Maßnahmen in Apotheken und mehr Informationsrechte
Bei Arzneimitteln, bei denen der Beirat eine kritische Versorgungslage festgestellt hat, sollen Apotheken substanziell von den Auswahlregeln abweichen können. Sofern bei diesen Arzneimitteln eine Rücksprache mit der verschreibenden Ärztin bzw. dem verschreibenden Arzt notwendig ist, soll die Apotheke eine Aufwandspauschale in Höhe von 0,50 Euro erhalten.
Das BfArM erhält zusätzliche Informationsrechte gegenüber Industrie und Großhändlern. Auf Grundlage dieser Informationen sollen dann Empfehlungen für weitere Maßnahmen entwickelt werden. Zur Warnung vor Versorgungsengpässen werden zusätzlich neue Kriterien aufgestellt. Auf Basis der Empfehlungen des BfArMs soll das Bundesgesundheitsministerium dann Festbeträge, Rabattregeln und die Austauschregeln in Apotheken für kritische Arzneimittelgruppen lockern können.
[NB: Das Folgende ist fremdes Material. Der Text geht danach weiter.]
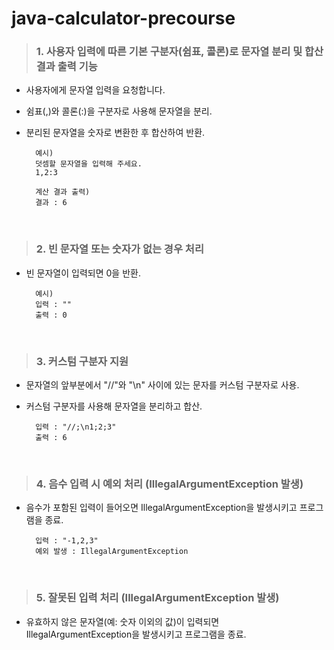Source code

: # java-calculator-precourse
>  ### 1. 사용자 입력에 따른 기본 구분자(쉼표, 콜론)로 문자열 분리 및 합산 결과 출력 기능

* 사용자에게 문자열 입력을 요청합니다.
* 쉼표(,)와 콜론(:)을 구분자로 사용해 문자열을 분리.
* 분리된 문자열을 숫자로 변환한 후 합산하여 반환.

        예시)
        덧셈할 문자열을 입력해 주세요.
        1,2:3
  
        계산 결과 출력)
        결과 : 6

</br>
   
>  ### 2. 빈 문자열 또는 숫자가 없는 경우 처리

* 빈 문자열이 입력되면 0을 반환.

        예시)
        입력 : ""
        출력 : 0

  </br>
   
>  ### 3. 커스텀 구분자 지원

* 문자열의 앞부분에서 "//"와 "\n" 사이에 있는 문자를 커스텀 구분자로 사용.
* 커스텀 구분자를 사용해 문자열을 분리하고 합산.

        입력 : "//;\n1;2;3"
        출력 : 6
  
  </br>
   
>  ### 4. 음수 입력 시 예외 처리 (IllegalArgumentException 발생)

* 음수가 포함된 입력이 들어오면 IllegalArgumentException을 발생시키고 프로그램을 종료.

        입력 : "-1,2,3"
        예외 발생 : IllegalArgumentException
  
</br>
   
>  ### 5. 잘못된 입력 처리 (IllegalArgumentException 발생)

* 유효하지 않은 문자열(예: 숫자 이외의 값)이 입력되면 IllegalArgumentException을 발생시키고 프로그램을 종료.
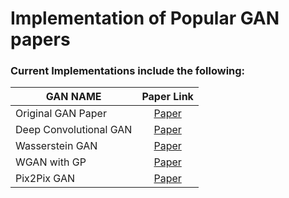 # Implementation of Popular GAN papers
### Current Implementations include the following:


| GAN NAME  | Paper Link |
| ------------- | :---: |
| Original GAN Paper   | [Paper](https://arxiv.org/abs/1406.2661)  |
| Deep Convolutional GAN  | [Paper](https://arxiv.org/abs/1511.06434)  |
| Wasserstein GAN   | [Paper](https://arxiv.org/abs/1701.07875)  |
| WGAN with GP  | [Paper](https://arxiv.org/abs/1704.00028)  |
| Pix2Pix GAN | [Paper](https://arxiv.org/abs/1611.07004)  |


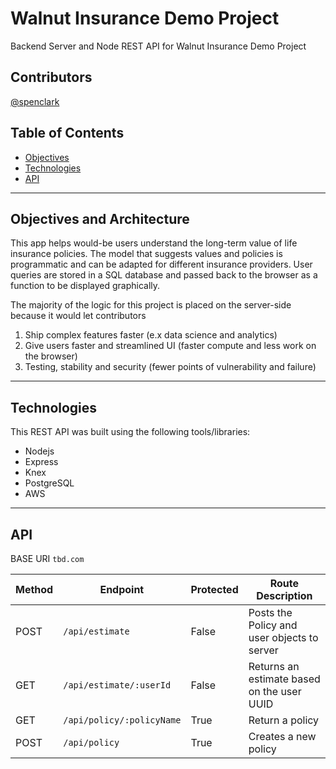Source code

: #   Walnut Insurance Demo Project
Backend Server and Node REST API for Walnut Insurance Demo Project

## Contributors
[@spenclark](https://github.com/spenclark)


## Table of Contents

- [Objectives](#Objectives)
- [Technologies](#technologies)
- [API](#API)

---

## Objectives and Architecture

This app helps would-be users understand the long-term value of life insurance policies. The model that suggests values and policies is programmatic and can be adapted for different insurance providers. User queries are stored in a SQL database and passed back to the browser as a function to be displayed graphically.

The majority of the logic for this project is placed on the server-side because it would let contributors
1. Ship complex features faster (e.x data science and analytics)
1. Give users faster and streamlined UI (faster compute and less work on the browser)
1. Testing, stability and security (fewer points of vulnerability and failure)

---

## Technologies
This REST API was built using the following tools/libraries:
- Nodejs
- Express
- Knex
- PostgreSQL
- AWS

---

## API

BASE URI `tbd.com`

| Method | Endpoint                 | Protected      | Route Description                              | 
| ------ | ------------------------ | -------------- | ---------------------------------------------- |
| POST   | `/api/estimate`          | False          | Posts the Policy and user objects to server    |
| GET    | `/api/estimate/:userId`  | False          | Returns an estimate based on the user UUID     |
| GET    | `/api/policy/:policyName`| True           | Return a policy                                |
| POST   | `/api/policy`            | True           | Creates a new policy                           |


<!-- Adding CRUD functionality would be very easy here, but I kept it simple for readability -->

<br/>
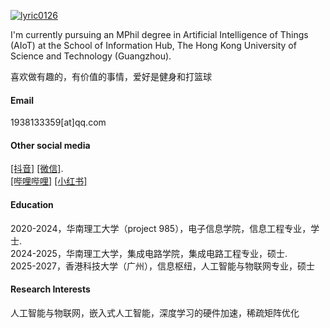

[![lyric0126](https://img.shields.io/badge/lyric0126-github-blue?logo=github)](https://github.com/lyric0126)

I'm currently pursuing an MPhil degree in Artificial Intelligence of Things (AIoT) at the School of Information Hub, The Hong Kong University of Science and Technology (Guangzhou).

喜欢做有趣的，有价值的事情，爱好是健身和打篮球

#### Email
1938133359[at]qq.com

#### Other social media
[[抖音]](https://v.douyin.com/pMJp7OYCM9k/)
[[微信]](Lyric0126).\
[[哔哩哔哩]](https://b23.tv/iPn9WRK)
[[小红书]](https://www.xiaohongshu.com/user/profile/6444f0950000000029011e8b?xsec_token=YBJHuCd0rXUy04kbNw43i8FTQqHB6Q6tnyvohIciFdMZ8%3D&xsec_source=app_share&xhsshare=CopyLink&appuid=6444f0950000000029011e8b&apptime=1750838451&share_id=63dae38534634098b137d28af8ea3ab4&share_channel=copy_link)


#### Education

2020-2024，华南理工大学（project 985），电子信息学院，信息工程专业，学士.\
2024-2025，华南理工大学，集成电路学院，集成电路工程专业，硕士.\
2025-2027，香港科技大学（广州），信息枢纽，人工智能与物联网专业，硕士

#### Research Interests
人工智能与物联网，嵌入式人工智能，深度学习的硬件加速，稀疏矩阵优化

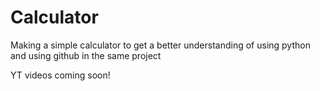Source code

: # Calculator
Making a simple calculator to get a better understanding of using python and using github in the same project 

YT videos coming soon! 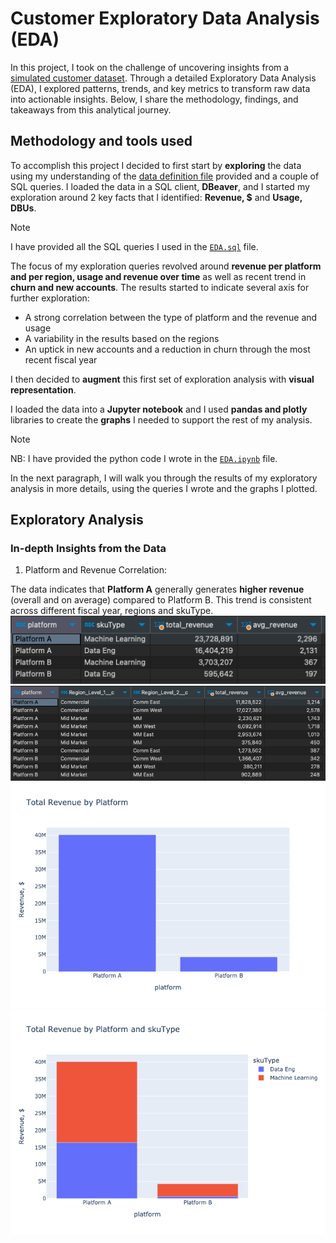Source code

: # Customer Exploratory Data Analysis (EDA)
In this project, I took on the challenge of uncovering insights from a [simulated customer dataset](https://github.com/mboss10/customer-EDA/blob/main/sources/Exploratory%20Data%20Analysis%20%5BCustomer%20Data%5D%20-%20Data.csv). Through a detailed Exploratory Data Analysis (EDA), I explored patterns, trends, and key metrics to transform raw data into actionable insights. Below, I share the methodology, findings, and takeaways from this analytical journey.  

## Methodology and tools used
To accomplish this project I decided to first start by **exploring** the data using my understanding of the [data definition file](https://github.com/mboss10/customer-EDA/blob/main/sources/Exploratory%20Data%20Analysis%20%5BCustomer%20Data%5D%20-%20Data%20Description.csv) provided and a couple of SQL queries. I loaded the data in a SQL client, **DBeaver**, and I started my exploration around 2 key facts that I identified: **Revenue, $** and **Usage, DBUs**.  

> [!NOTE]
> I have provided all the SQL queries I used in the [`EDA.sql`](https://github.com/mboss10/customer-EDA/blob/main/output%20files/EDA.sql) file.


The focus of my exploration queries revolved around **revenue per platform and per region, usage and revenue over time** as well as recent trend in **churn and new accounts**.
The results started to indicate several axis for further exploration:  
* A strong correlation between the type of platform and the revenue and usage
* A variability in the results based on the regions
* An uptick in new accounts and a reduction in churn through the most recent fiscal year

  
I then decided to **augment** this first set of exploration analysis with **visual representation**.  

I loaded the data into a **Jupyter notebook** and I used **pandas and plotly** libraries to create the **graphs** I needed to support the rest of my analysis.  

> [!NOTE]
> NB: I have provided the python code I wrote in the [`EDA.ipynb`](https://github.com/mboss10/customer-EDA/blob/main/output%20files/EDA.ipynb) file.

In the next paragraph, I will walk you through the results of my exploratory analysis in more details, using the queries I wrote and the graphs I plotted.

## Exploratory Analysis
### In-depth Insights from the Data

1. Platform and Revenue Correlation:

The data indicates that **Platform A** generally generates **higher revenue** (overall and on average) compared to Platform B. This trend is consistent across different fiscal year, regions and skuType.
<br>
<img src="https://github.com/mboss10/customer-EDA/blob/main/images/Platform_SKU.png" width="600px">
<br>
<img src="https://github.com/mboss10/customer-EDA/blob/main/images/Platform_Region.png" width="600px">
<br>
<img src="https://github.com/mboss10/customer-EDA/blob/main/images/Total%20Revenue%20by%20Platform.png">
<br>
<img src="https://github.com/mboss10/customer-EDA/blob/main/images/Total%20Revenue%20by%20Platform%20and%20skuType.png">
<br>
GKV-Spitzenverband sieht viele offene Fragen
Klar ist: Ein Eckpunkte-Papier skizziert Inhalte, erst im Gesetzesentwurf beginnt die wichtige Detailarbeit. Bereits die Eckpunkte bewertet der GKV-Spitzenverband kritisch. Das liegt an deren eindeutiger Richtung: Sie werden in jedem Fall zu Mehrausgaben führen, denen keine gesicherten Mechanismen für eine tatsächliche Verbesserung der Versorgungssituation gegenüberstehen. Es besteht die Sorge, dass die geplanten Maßnahmen schlicht die Preisbildung durch Festbeträge, Rabattverträge und Preismoratorium aushöhlen. Die Folge wäre eine dauerhafte Mehrbelastung für die Versicherten ohne einen zusätzlichen Mehrwert in der Versorgung. Mehr Markttransparenz und Stärkung der ohnehin vertraglich festgeschriebenen Versorgungsverpflichtungen – diese wichtigen Aspekte kommen in den Eckpunkten dagegen kaum vor. Nicht umsonst sprach die Vorsitzende des GKV-Spitzenverbandes, Dr. Doris Pfeiffer, daher von einem Weihnachtsgeschenk für die pharmazeutische Industrie.
Aber auch mit Blick auf strukturelle Punkte ist Kritik notwendig: Das BfArM und der Beirat zu Liefer- und Versorgungsengpässen haben eine zentrale Rolle im Umgang mit Lieferengpässen. Der Beirat, ursprünglich ein informelles Austauschgremium, hat erst in der vergangenen Legislaturperiode einen recht steilen institutionellen Karrieresprung gemacht. Die Eckpunkte sehen weitere erhebliche Kompetenzen vor. Allerdings sind dort die pharmazeutische Industrie sowie Leistungserbringende deutlich überrepräsentiert. Dadurch besteht das Risiko einer einseitigen Beurteilung. Eine stärker paritätische Zusammensetzung, die auch das Wissen der Krankenkassen widerspiegelt, erachtet der GKV-Spitzenverband daher als zentral. Auch die Geschäftsordnung muss angesichts der geplanten neuen Kompetenzen auf den Prüfstand.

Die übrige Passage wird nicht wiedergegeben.